-------- SUPPLIED DATA --------
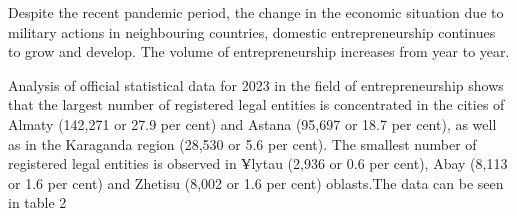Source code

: \begin{multicols}{2}
Despite the recent pandemic period, the change in the economic situation
due to military actions in neighbouring countries, domestic
entrepreneurship continues to grow and develop. The volume of
entrepreneurship increases from year to year.

Analysis of official statistical data for 2023 in the field of
entrepreneurship shows that the largest number of registered legal
entities is concentrated in the cities of Almaty (142,271 or 27.9 per
cent) and Astana (95,697 or 18.7 per cent), as well as in the Karaganda
region (28,530 or 5.6 per cent). The smallest number of registered legal
entities is observed in Ұlytau (2,936 or 0.6 per cent), Abay (8,113 or
1.6 per cent) and Zhetisu (8,002 or 1.6 per cent) oblasts.The data can
be seen in table 2
\end{multicols}

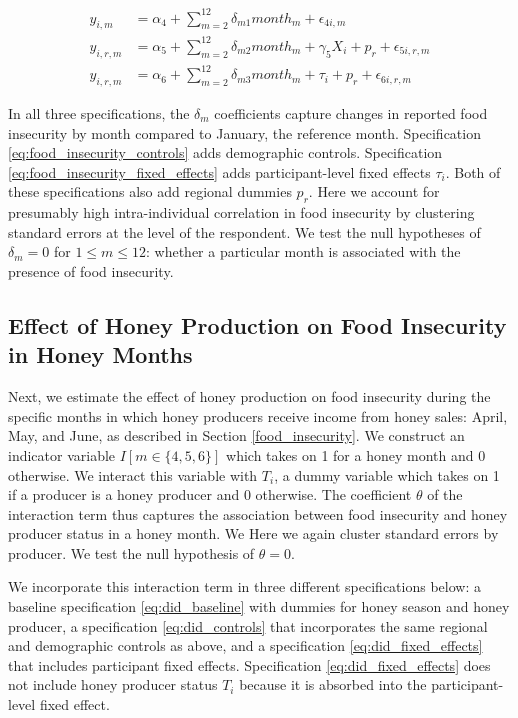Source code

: \documentclass[../main.tex]{subfiles}
\begin{document}
\begin{align}
\label{eq:food_insecurity_baseline}
y_{i,m} &= \alpha_4 + \sum^{12}_{m=2}\delta_{m1}month_m + \epsilon_{4i,m} \\
\label{eq:food_insecurity_controls}
y_{i,r,m} &= \alpha_5 + \sum^{12}_{m=2}\delta_{m2}month_m + \gamma_5 {X}_{i} + p_r + \epsilon_{5i,r,m} \\
\label{eq:food_insecurity_fixed_effects}
y_{i,r,m} &= \alpha_6 + \sum^{12}_{m=2}\delta_{m3}month_m + \tau_{i} + p_r + \epsilon_{6i,r,m} 
\end{align}

In all three specifications, the $\delta_m$ coefficients capture changes in reported food insecurity by month compared to January, the reference month. Specification \eqref{eq:food_insecurity_controls} adds demographic controls. Specification \eqref{eq:food_insecurity_fixed_effects} adds 
participant-level fixed effects $\tau_i$.  
Both of these specifications also add regional dummies $p_r$. Here we account for presumably high intra-individual correlation in food insecurity by clustering standard errors at the level of the respondent. 
We test the null hypotheses of $\delta_{m} = 0$ for $1 \le m \le 12$:
whether a particular month is associated with the presence of food insecurity. 

\subsection{Effect of Honey Production on Food Insecurity in Honey Months}
Next, we estimate the effect of honey production on food insecurity
during the specific months in which honey producers receive income from honey sales: April, May, and June, as described in  
Section \ref{food_insecurity}.  We construct an indicator variable $I[m \in \{4,5,6\}]$ which takes on 1 for a honey month and 0 otherwise. We interact this variable with $T_i$, a dummy variable which takes on 1 if a producer
is a honey producer and 0 otherwise. The coefficient $\theta$ of 
the interaction term thus captures the association between food insecurity and honey producer status in a honey month. We 
Here we again cluster standard errors by producer. We test the null
hypothesis of $\theta = 0$.

We incorporate this interaction term in three different specifications below:
a baseline specification \ref{eq:did_baseline} with dummies for honey season and honey producer,
a specification \ref{eq:did_controls} that incorporates the same
regional and demographic controls as above,
and a specification \ref{eq:did_fixed_effects} that includes participant fixed effects. 
Specification \ref{eq:did_fixed_effects} does not include 
honey producer status $T_i$ because
it is absorbed into the participant-level fixed effect. 
\end{document}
--------
## TASK GOAL
Set down the entries above exactly; no pictures belong in the copy.

## COMPLETED TASK
Source code

: \begin{multicols}{2}
Despite the recent pandemic period, the change in the economic situation
due to military actions in neighbouring countries, domestic
entrepreneurship continues to grow and develop. The volume of
entrepreneurship increases from year to year.

Analysis of official statistical data for 2023 in the field of
entrepreneurship shows that the largest number of registered legal
entities is concentrated in the cities of Almaty (142,271 or 27.9 per
cent) and Astana (95,697 or 18.7 per cent), as well as in the Karaganda
region (28,530 or 5.6 per cent). The smallest number of registered legal
entities is observed in Ұlytau (2,936 or 0.6 per cent), Abay (8,113 or
1.6 per cent) and Zhetisu (8,002 or 1.6 per cent) oblasts.The data can
be seen in table 2
\end{multicols}

Source code

: \documentclass[../main.tex]{subfiles}
\begin{document}
\begin{align}
\label{eq:food_insecurity_baseline}
y_{i,m} &= \alpha_4 + \sum^{12}_{m=2}\delta_{m1}month_m + \epsilon_{4i,m} \\
\label{eq:food_insecurity_controls}
y_{i,r,m} &= \alpha_5 + \sum^{12}_{m=2}\delta_{m2}month_m + \gamma_5 {X}_{i} + p_r + \epsilon_{5i,r,m} \\
\label{eq:food_insecurity_fixed_effects}
y_{i,r,m} &= \alpha_6 + \sum^{12}_{m=2}\delta_{m3}month_m + \tau_{i} + p_r + \epsilon_{6i,r,m} 
\end{align}

In all three specifications, the $\delta_m$ coefficients capture changes in reported food insecurity by month compared to January, the reference month. Specification \eqref{eq:food_insecurity_controls} adds demographic controls. Specification \eqref{eq:food_insecurity_fixed_effects} adds 
participant-level fixed effects $\tau_i$.  
Both of these specifications also add regional dummies $p_r$. Here we account for presumably high intra-individual correlation in food insecurity by clustering standard errors at the level of the respondent. 
We test the null hypotheses of $\delta_{m} = 0$ for $1 \le m \le 12$:
whether a particular month is associated with the presence of food insecurity. 

\subsection{Effect of Honey Production on Food Insecurity in Honey Months}
Next, we estimate the effect of honey production on food insecurity
during the specific months in which honey producers receive income from honey sales: April, May, and June, as described in  
Section \ref{food_insecurity}.  We construct an indicator variable $I[m \in \{4,5,6\}]$ which takes on 1 for a honey month and 0 otherwise. We interact this variable with $T_i$, a dummy variable which takes on 1 if a producer
is a honey producer and 0 otherwise. The coefficient $\theta$ of 
the interaction term thus captures the association between food insecurity and honey producer status in a honey month. We 
Here we again cluster standard errors by producer. We test the null
hypothesis of $\theta = 0$.

We incorporate this interaction term in three different specifications below:
a baseline specification \ref{eq:did_baseline} with dummies for honey season and honey producer,
a specification \ref{eq:did_controls} that incorporates the same
regional and demographic controls as above,
and a specification \ref{eq:did_fixed_effects} that includes participant fixed effects. 
Specification \ref{eq:did_fixed_effects} does not include 
honey producer status $T_i$ because
it is absorbed into the participant-level fixed effect. 
\end{document}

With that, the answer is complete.